D’autres formes narratives peuvent émerger de la matière contenue dans le sol : c’est ce que croyait aussi Melvin Edward Nelson (ou « MEN », qui s’est renommé lui-même « Mighty Eternal Nation »), artiste américain exposé à la Maison Rouge lors de l’ultime exposition de l’établissement en 2018 (« L’envol »). Nelson récoltait des échantillons de sol dans les terres de l’Oregon, des sols dont la pigmentation s’expliquait, selon lui, par le passage récurrent d’extraterrestres.

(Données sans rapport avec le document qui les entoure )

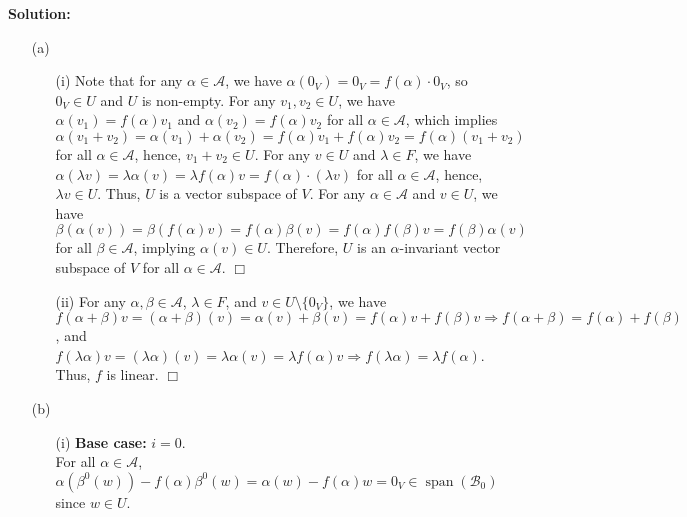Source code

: \documentclass[12pt]{article}
\DeclareMathOperator{\spn}{span}
\begin{document}
\noindent \textbf{Solution:} 
\begin{enumerate}
    \item[(a)] \begin{enumerate}
        \item[(i)] Note that for any $\alpha \in \mathcal{A}$, we have $\alpha(0_V) = 0_V = f(\alpha) \cdot 0_V$, so $0_V \in U$ and $U$ is non-empty. For any $v_1, v_2 \in U$, we have $\alpha(v_1) = f(\alpha)v_1$ and $\alpha(v_2) = f(\alpha)v_2$ for all $\alpha \in \mathcal{A}$, which implies $\alpha(v_1 + v_2) = \alpha(v_1) + \alpha(v_2) = f(\alpha)v_1 + f(\alpha)v_2 = f(\alpha)(v_1 + v_2)$ for all $\alpha \in \mathcal{A}$, hence, $v_1 + v_2 \in U$. For any $v \in U$ and $\lambda \in F$, we have $\alpha(\lambda v) = \lambda \alpha(v) = \lambda f(\alpha)v = f(\alpha) \cdot (\lambda v)$ for all $\alpha \in \mathcal{A}$, hence, $\lambda v \in U$. Thus, $U$ is a vector subspace of $V$. For any $\alpha \in \mathcal{A}$ and $v \in U$, we have $\beta(\alpha(v)) = \beta(f(\alpha)v) = f(\alpha)\beta(v) = f(\alpha)f(\beta)v = f(\beta)\alpha(v)$ for all $\beta \in \mathcal{A}$, implying $\alpha(v) \in U$. Therefore, $U$ is an $\alpha$-invariant vector subspace of $V$ for all $\alpha \in \mathcal{A}$. \hfill $\Box$
        \item[(ii)] For any $\alpha, \beta \in \mathcal{A}$, $\lambda \in F$, and $v \in U \setminus \{0_V\}$, we have $f(\alpha + \beta)v = (\alpha + \beta)(v) = \alpha(v) + \beta(v) = f(\alpha)v + f(\beta)v \Rightarrow f(\alpha + \beta) = f(\alpha) + f(\beta)$, and $f(\lambda\alpha)v = (\lambda\alpha)(v) = \lambda \alpha(v) = \lambda f(\alpha)v \Rightarrow f(\lambda \alpha) = \lambda f(\alpha)$. Thus, $f$ is linear. \hfill $\Box$
    \end{enumerate}
    \item[(b)] \begin{enumerate}
        \item[(i)] \textbf{Base case:} $i = 0$. \\
    For all $\alpha \in \mathcal{A}$, $\alpha(\beta^0(w)) - f(\alpha)\beta^0(w) = \alpha(w) - f(\alpha)w = 0_V \in \spn(\mathcal{B}_0)$ since $w \in U$.


\end{enumerate}
\end{enumerate}
\end{document}
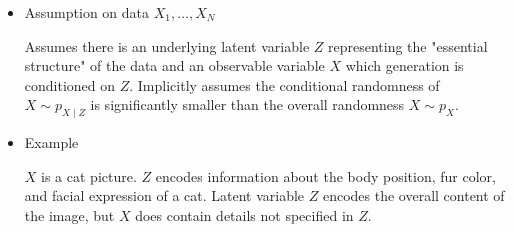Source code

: \documentclass{beamer}
\begin{document}
\begin{frame}[allowframebreaks]

\begin{itemize}
    \item
    Assumption on data $X_{1}, \ldots, X_{N}$

    Assumes there is an underlying latent variable $Z$ representing the "essential structure" of the data and an observable variable $X$ which generation is conditioned on $Z$. Implicitly assumes the conditional randomness of $X \sim p_{X \mid Z}$ is significantly smaller than the overall randomness $X \sim p_{X}$.
    \item
    Example

    $X$ is a cat picture. $Z$ encodes information about the body position, fur color, and facial expression of a cat. Latent variable $Z$ encodes the overall content of the image, but $X$ does contain details not specified in $Z$.
\end{itemize}

\end{frame}
\end{document}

Et les compositions qui en résultent étaient des représentations des « voyages astraux » réalisés, en rêve, par l’artiste.
L’enfouissement peut avoir d’autres raisons : s’enfouir dans des galeries artificielles fabriquées par d’autres avant nous, pour donner une nouvelle chance à des dispositifs spatiaux qui s’avèrent moins obsolètes qu’il n’y parait : c’est l’objet de la réflexion « 1001 Nuits » consacrée aux immenses surfaces de parkings souterrains à Paris, des équipements gigantesques cachés sous nos pieds dont la fonction (stocker des voitures) est sérieusement mise en doute par les évolutions urbaines contemporaines. Le choix de réutiliser ces structures est donc pragmatique d’abord, mais il est aussi une occasion de révéler un potentiel poétique puissant, renvoyant aux origines de l’humain et de son habitat. La typologie des plans de parkings (des cellules étroites et toutes identiques – les places de stationnement – organisées de part et d’autre d’une grande surface de circulation) permet par ailleurs d’y implanter un aménagement hôtelier correspondant à des nouvelles pratiques : des chambres aux dimensions minimales, mais des espaces de partage maximisés. Et, plutôt qu’une fenêtre (physiquement) ouverte sur l’extérieur, chaque chambre est un dispositif (virtuel) d’évasion, six pieds sous terre.